Wanted — Dead or Alive?

by Kathie Canning
Dairy R&D Editor
Several years ago, the National Yogurt Association petitioned the U.S. Food and Drug Administration (FDA) to change the standard of identity for yogurt to require the starter cultures to be viable in the finished product. The petition now is part of an FDA proposal.
Most stakeholders have indicated support for the change — after all, the survival and growth of live probiotic bacteria are essential if the consumer is to realize any health benefits, right?
Maybe — and maybe not. A study published in Gastroenterology would seem to cast a small shadow of doubt onthe importance of probiotic viability.
In the study, researchers used gamma radiation to deactivate probiotic bacteria before administering probiotics to a small group of mice suffering from "experimentally induced" colitis. Both the "dead" and viable probiotic bacteria improved the colitis symptoms. Previous studies using heat-deactivated bacteria showed no improvement, but heat treatment destroys the bacteria's cellular structure while gamma radiation leaves it intact. The researchers concluded the protective effects were tied to the probiotics' DNA, not to their ability to colonize the colon.
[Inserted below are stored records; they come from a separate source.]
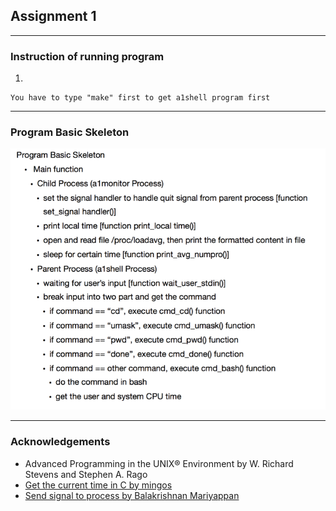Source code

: ## Assignment 1
---
### Instruction of running program
1.

    You have to type "make" first to get a1shell program first
    
---    
### Program Basic Skeleton
![a1-skeleton](https://github.com/Raymundo1/xinlei-Project_OS/blob/master/img/a1-img1.png)

---
### Acknowledgements
* Advanced Programming in the UNIX® Environment by W. Richard Stevens and Stephen A. Rago
* [Get the current time in C by mingos](https://stackoverflow.com/questions/5141960/get-the-current-time-in-c)
* [Send signal to process by Balakrishnan Mariyappan](https://www.thegeekstuff.com/2011/02/send-signal-to-process/)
"There is still some debate about whether the cellular components and/or metabolites in probiotics are the active ingredients," says Dennis Gordon, Ph.D., who recently retired from his position as professor and chairman of North Dakota State University's Department of Cereal Science. "There is more evidence that viable probiotics stimulate the immune system compared to non-viable probiotics."
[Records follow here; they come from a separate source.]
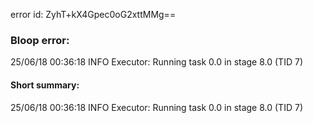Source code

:error id: ZyhT+kX4Gpec0oG2xttMMg==
### Bloop error:

25/06/18 00:36:18 INFO Executor: Running task 0.0 in stage 8.0 (TID 7)
#### Short summary: 

25/06/18 00:36:18 INFO Executor: Running task 0.0 in stage 8.0 (TID 7)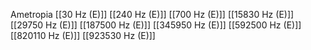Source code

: Ametropia
[[30 Hz (E)]]
[[240 Hz (E)]]
[[700 Hz (E)]]
[[15830 Hz (E)]]
[[29750 Hz (E)]]
[[187500 Hz (E)]]
[[345950 Hz (E)]]
[[592500 Hz (E)]]
[[820110 Hz (E)]]
[[923530 Hz (E)]]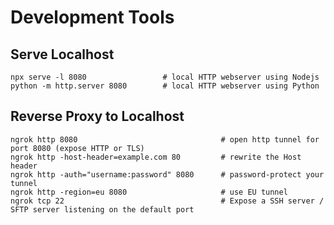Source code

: # Development Tools

## Serve Localhost

    npx serve -l 8080                 # local HTTP webserver using Nodejs
    python -m http.server 8080        # local HTTP webserver using Python

## Reverse Proxy to Localhost

    ngrok http 8080                                # open http tunnel for port 8080 (expose HTTP or TLS)
    ngrok http -host-header=example.com 80         # rewrite the Host header
    ngrok http -auth="username:password" 8080      # password-protect your tunnel
    ngrok http -region=eu 8080                     # use EU tunnel
    ngrok tcp 22                                   # Expose a SSH server / SFTP server listening on the default port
"The experiment should be looked at as a 'first attempt,'" says Gordon, "and not a definitive statement that DNA is the factor within the cells (probiotics) that initiate the immune response."
The study does provide insight into the way probiotics might act, says Mary Ellen Sanders, Ph.D., of Dairy and Food Culture Technologies, Centennial, Colo. "We've always known they have the potential to produce antimicrobial substances, that their mere presence in the gastrointestinal tract can improve gut barrier function."
It would be wrong, however, to make any sweeping conclusions based on this one small animal study. In fact, "it is likely that probiotics act via many different mechanisms," says Sanders.